Although, living, working and playing together on a nearly 24/7 basis, one would assume our little commune of Jayland teachers would’ve become incredibly tight-knit, I’ve only actually gotten close to a select few coworkers and this particular coworker is one of them. I attribute much of that to the fact that we were both inducted as newbies into the Jayland family on the very same day, and likewise equally subjected to all the initial quirks that expat life in the enigmatic Middle Kingdom has to offer.
Eight months ago, we both arrived in Dalian International Airport on the same deathly cold January night—a mix of exhaustion, excitement and bewilderment. Then we both sat dazed and confused as we struggled to stay awake through 10 days straight of orientation and training all while still under a cloud of jet-lag and culture shock.
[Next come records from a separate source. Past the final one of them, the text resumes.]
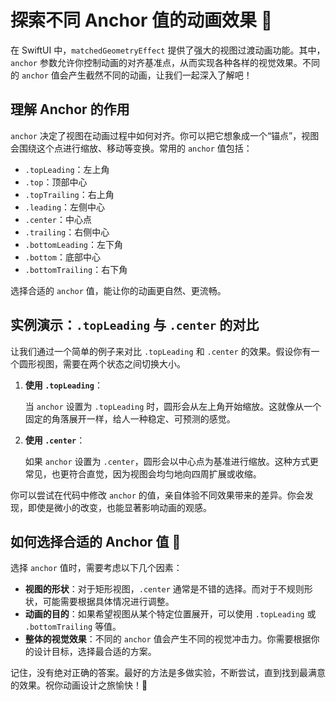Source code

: ﻿# 探索不同 Anchor 值的动画效果 🚀

在 SwiftUI 中，`matchedGeometryEffect` 提供了强大的视图过渡动画功能。其中，`anchor` 参数允许你控制动画的对齐基准点，从而实现各种各样的视觉效果。不同的 `anchor` 值会产生截然不同的动画，让我们一起深入了解吧！

## 理解 Anchor 的作用

`anchor` 决定了视图在动画过程中如何对齐。你可以把它想象成一个“锚点”，视图会围绕这个点进行缩放、移动等变换。常用的 `anchor` 值包括：

*   `.topLeading`：左上角
*   `.top`：顶部中心
*   `.topTrailing`：右上角
*   `.leading`：左侧中心
*   `.center`：中心点
*   `.trailing`：右侧中心
*   `.bottomLeading`：左下角
*   `.bottom`：底部中心
*   `.bottomTrailing`：右下角

选择合适的 `anchor` 值，能让你的动画更自然、更流畅。

## 实例演示：`.topLeading` 与 `.center` 的对比

让我们通过一个简单的例子来对比 `.topLeading` 和 `.center` 的效果。假设你有一个圆形视图，需要在两个状态之间切换大小。

1.  **使用 `.topLeading`**：

    当 `anchor` 设置为 `.topLeading` 时，圆形会从左上角开始缩放。这就像从一个固定的角落展开一样，给人一种稳定、可预测的感觉。
2.  **使用 `.center`**：

    如果 `anchor` 设置为 `.center`，圆形会以中心点为基准进行缩放。这种方式更常见，也更符合直觉，因为视图会均匀地向四周扩展或收缩。

你可以尝试在代码中修改 `anchor` 的值，亲自体验不同效果带来的差异。你会发现，即使是微小的改变，也能显著影响动画的观感。

## 如何选择合适的 Anchor 值 🤔

选择 `anchor` 值时，需要考虑以下几个因素：

*   **视图的形状**：对于矩形视图，`.center` 通常是不错的选择。而对于不规则形状，可能需要根据具体情况进行调整。
*   **动画的目的**：如果希望视图从某个特定位置展开，可以使用 `.topLeading` 或 `.bottomTrailing` 等值。
*   **整体的视觉效果**：不同的 `anchor` 值会产生不同的视觉冲击力。你需要根据你的设计目标，选择最合适的方案。

记住，没有绝对正确的答案。最好的方法是多做实验，不断尝试，直到找到最满意的效果。祝你动画设计之旅愉快！🎉
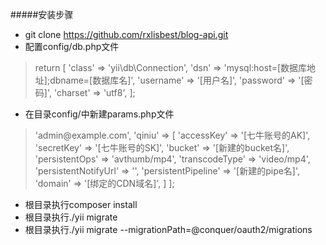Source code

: 
#####安装步骤
- git clone https://github.com/rxlisbest/blog-api.git
- 配置config/db.php文件
>return [
>    'class' => 'yii\db\Connection',
>   'dsn' => 'mysql:host=[数据库地址];dbname=[数据库名]',
>    'username' => '[用户名]',
>    'password' => '[密码]',
>    'charset' => 'utf8',
>];
- 在目录config/中新建params.php文件
><?php
>return [
> 'adminEmail' => 'admin@example.com',
> 'qiniu' => [
> 'accessKey' => '[七牛账号的AK]',
> 'secretKey' => '[七牛账号的SK]',
> 'bucket' => '[新建的bucket名]',
> 'persistentOps' => 'avthumb/mp4',
> 'transcodeType' => 'video/mp4',
> 'persistentNotifyUrl' => '',
> 'persistentPipeline' => '[新建的pipe名]',
> 'domain' => '[绑定的CDN域名]',
> ]
>];
- 根目录执行composer install
- 根目录执行./yii migrate
- 根目录执行./yii migrate --migrationPath=@conquer/oauth2/migrations
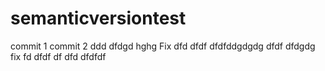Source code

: # semanticversiontest

commit 1
commit 2
ddd
dfdgd
hghg
Fix
dfd
dfdf
dfdfddgdgdg
dfdf
dfdgdg
fix
fd
dfdf
df
dfd
dfdfdf
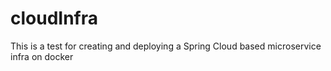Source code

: # cloudInfra
This is a test for creating and deploying a Spring Cloud based microservice infra on docker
Then, of course, there was the apartment registration, the passport registration, and the poking, prodding, and pricking of a makeshift health clinic as we were herded through different rooms (including a room where we along with like 20+ other people were required to take our own urine samples…in our own designated test tube.) Fun times. From there began our adventures in teaching, traveling and Five Color City (a seedy section of Kaifaqu that can be best described as a carnival on crack.) And while, we certainly didn’t spend every waking hour together and we definitely had our differences in activities and tastes, I always felt this sense of sisterhood among us—which is probably due in part to her endearing tendency of calling everybody “sister.” She was the fun, pretty, pleasant, easy-going younger sister in our dysfunctional hodgepodge of a staff. And while she has always been a relatively quiet presence among our boisterous bunch, she was a much-needed presence. A balance. Now, it seems like that balance is about to be thrown totally off.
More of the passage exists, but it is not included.